Barr's memorandum, meanwhile, speaks about the ways the US law enforcement would act to efficiently, effectively, and programmatically stop those planning to commit acts of mass violence, using “all lawful means.”
The memorandum also reveals that the US now plans to put to use domestically its post 9/11 anti-terrorism experience, in the past applied in other countries.
The plan is to bring in opinions of “clinical psychologists, threat assessment professionals, intervention teams and community groups” together with the goal of “identifying potential threat.”
And although the program rests on the basis of many of the post 9/11 “war on terror” stalwarts, bringing in the FBI and the Department of Justice (DoJ) – it does differentiate the traditional notion of a terrorist from merely a criminal that the new program is aimed at identifying and stopping before they act.
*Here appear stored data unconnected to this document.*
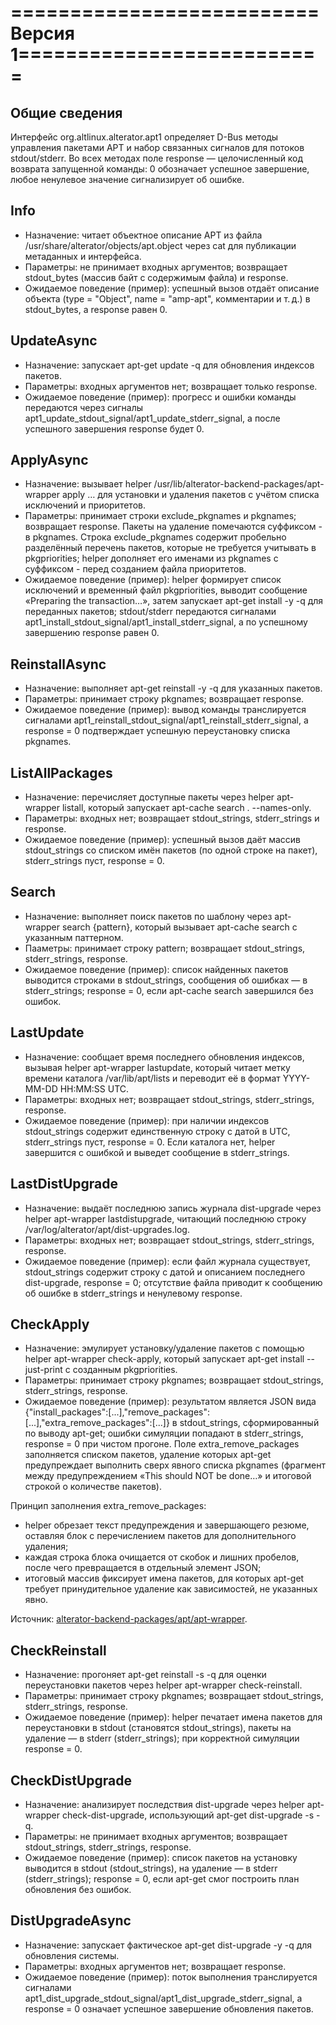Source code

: # ==========================Версия 1==========================

## Общие сведения

Интерфейс org.altlinux.alterator.apt1 определяет D-Bus методы управления пакетами APT и набор связанных сигналов для потоков stdout/stderr. Во всех методах поле response — целочисленный код возврата запущенной команды: 0 обозначает успешное завершение, любое ненулевое значение сигнализирует об ошибке.

## Info

- Назначение: читает объектное описание APT из файла /usr/share/alterator/objects/apt.object через cat для публикации метаданных и интерфейса.
- Параметры: не принимает входных аргументов; возвращает stdout_bytes (массив байт с содержимым файла) и response.
- Ожидаемое поведение (пример): успешный вызов отдаёт описание объекта (type = "Object", name = "amp-apt", комментарии и т. д.) в stdout_bytes, а response равен 0.

## UpdateAsync

- Назначение: запускает apt-get update -q для обновления индексов пакетов.
- Параметры: входных аргументов нет; возвращает только response.
- Ожидаемое поведение (пример): прогресс и ошибки команды передаются через сигналы apt1_update_stdout_signal/apt1_update_stderr_signal, а после успешного завершения response будет 0.

## ApplyAsync

- Назначение: вызывает helper /usr/lib/alterator-backend-packages/apt-wrapper apply … для установки и удаления пакетов с учётом списка исключений и приоритетов.
- Параметры: принимает строки exclude_pkgnames и pkgnames; возвращает response. Пакеты на удаление помечаются суффиксом - в pkgnames. Строка exclude_pkgnames содержит пробельно разделённый перечень пакетов, которые не требуется учитывать в pkgpriorities; helper дополняет его именами из pkgnames с суффиксом - перед созданием файла приоритетов.
- Ожидаемое поведение (пример): helper формирует список исключений и временный файл pkgpriorities, выводит сообщение «Preparing the transaction…», затем запускает apt-get install -y -q для переданных пакетов; stdout/stderr передаются сигналами apt1_install_stdout_signal/apt1_install_stderr_signal, а по успешному завершению response равен 0.

## ReinstallAsync

- Назначение: выполняет apt-get reinstall -y -q для указанных пакетов.
- Параметры: принимает строку pkgnames; возвращает response.
- Ожидаемое поведение (пример): вывод команды транслируется сигналами apt1_reinstall_stdout_signal/apt1_reinstall_stderr_signal, а response = 0 подтверждает успешную переустановку списка pkgnames.

## ListAllPackages

- Назначение: перечисляет доступные пакеты через helper apt-wrapper listall, который запускает apt-cache search . --names-only.
- Параметры: входных нет; возвращает stdout_strings, stderr_strings и response.
- Ожидаемое поведение (пример): успешный вызов даёт массив stdout_strings со списком имён пакетов (по одной строке на пакет), stderr_strings пуст, response = 0.

## Search

- Назначение: выполняет поиск пакетов по шаблону через apt-wrapper search {pattern}, который вызывает apt-cache search с указанным паттерном.
- Пааметры: принимает строку pattern; возвращает stdout_strings, stderr_strings, response.
- Ожидаемое поведение (пример): список найденных пакетов выводится строками в stdout_strings, сообщения об ошибках — в stderr_strings; response = 0, если apt-cache search завершился без ошибок.

## LastUpdate

- Назначение: сообщает время последнего обновления индексов, вызывая helper apt-wrapper lastupdate, который читает метку времени каталога /var/lib/apt/lists и переводит её в формат YYYY-MM-DD HH:MM:SS UTC.
- Параметры: входных нет; возвращает stdout_strings, stderr_strings, response.
- Ожидаемое поведение (пример): при наличии индексов stdout_strings содержит единственную строку с датой в UTC, stderr_strings пуст, response = 0. Если каталога нет, helper завершится с ошибкой и выведет сообщение в stderr_strings.

## LastDistUpgrade

- Назначение: выдаёт последнюю запись журнала dist-upgrade через helper apt-wrapper lastdistupgrade, читающий последнюю строку /var/log/alterator/apt/dist-upgrades.log.
- Параметры: входных нет; возвращает stdout_strings, stderr_strings, response.
- Ожидаемое поведение (пример): если файл журнала существует, stdout_strings содержит строку с датой и описанием последнего dist-upgrade, response = 0; отсутствие файла приводит к сообщению об ошибке в stderr_strings и ненулевому response.

## CheckApply

- Назначение: эмулирует установку/удаление пакетов с помощью helper apt-wrapper check-apply, который запускает apt-get install --just-print с созданным pkgpriorities.
- Параметры: принимает строку pkgnames; возвращает stdout_strings, stderr_strings, response.
- Ожидаемое поведение (пример): результатом является JSON вида {"install_packages":[...],"remove_packages":[...],"extra_remove_packages":[...]} в stdout_strings, сформированный по выводу apt-get; ошибки симуляции попадают в stderr_strings, response = 0 при чистом прогоне. Поле extra_remove_packages заполняется списком пакетов, удаление которых apt-get предупреждает выполнить сверх явного списка pkgnames (фрагмент между предупреждением «This should NOT be done…» и итоговой строкой о количестве пакетов).

Принцип заполнения extra_remove_packages:

- helper обрезает текст предупреждения и завершающего резюме, оставляя блок с перечислением пакетов для дополнительного удаления;
- каждая строка блока очищается от скобок и лишних пробелов, после чего превращается в отдельный элемент JSON;
- итоговый массив фиксирует имена пакетов, для которых apt-get требует принудительное удаление как зависимостей, не указанных явно.

Источник: [alterator-backend-packages/apt/apt-wrapper](https://github.com/alterator/alterator-backend-packages/blob/master/apt/apt-wrapper).

## CheckReinstall

- Назначение: прогоняет apt-get reinstall -s -q для оценки переустановки пакетов через helper apt-wrapper check-reinstall.
- Параметры: принимает строку pkgnames; возвращает stdout_strings, stderr_strings, response.
- Ожидаемое поведение (пример): helper печатает имена пакетов для переустановки в stdout (становятся stdout_strings), пакеты на удаление — в stderr (stderr_strings); при корректной симуляции response = 0.

## CheckDistUpgrade

- Назначение: анализирует последствия dist-upgrade через helper apt-wrapper check-dist-upgrade, использующий apt-get dist-upgrade -s -q.
- Параметры: не принимает входных аргументов; возвращает stdout_strings, stderr_strings, response.
- Ожидаемое поведение (пример): список пакетов на установку выводится в stdout (stdout_strings), на удаление — в stderr (stderr_strings); response = 0, если apt-get смог построить план обновления без ошибок.

## DistUpgradeAsync

- Назначение: запускает фактическое apt-get dist-upgrade -y -q для обновления системы.
- Параметры: входных аргументов нет; возвращает response.
- Ожидаемое поведение (пример): поток выполнения транслируется сигналами apt1_dist_upgrade_stdout_signal/apt1_dist_upgrade_stderr_signal, а response = 0 означает успешное завершение обновления пакетов.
According to the memorandum, your average “traditional” terrorist might be evil – but not crazy.
However – “many of today's public safety threats appear abruptly and with sometimes only ambiguous indications of intent,” the document said, adding that many “exhibit symptoms of mental illness and/or have substance abuse problems.”
With that in mind, the upcoming program will circumvent these issues by finding new and likely controversial ways to determine intent and Barr's recent actions suggest that the way this will be accomplished is through increased mass surveillance of everyday Americans and the use of algorithms to analyze that mass data for vague symptoms of “mental illness.”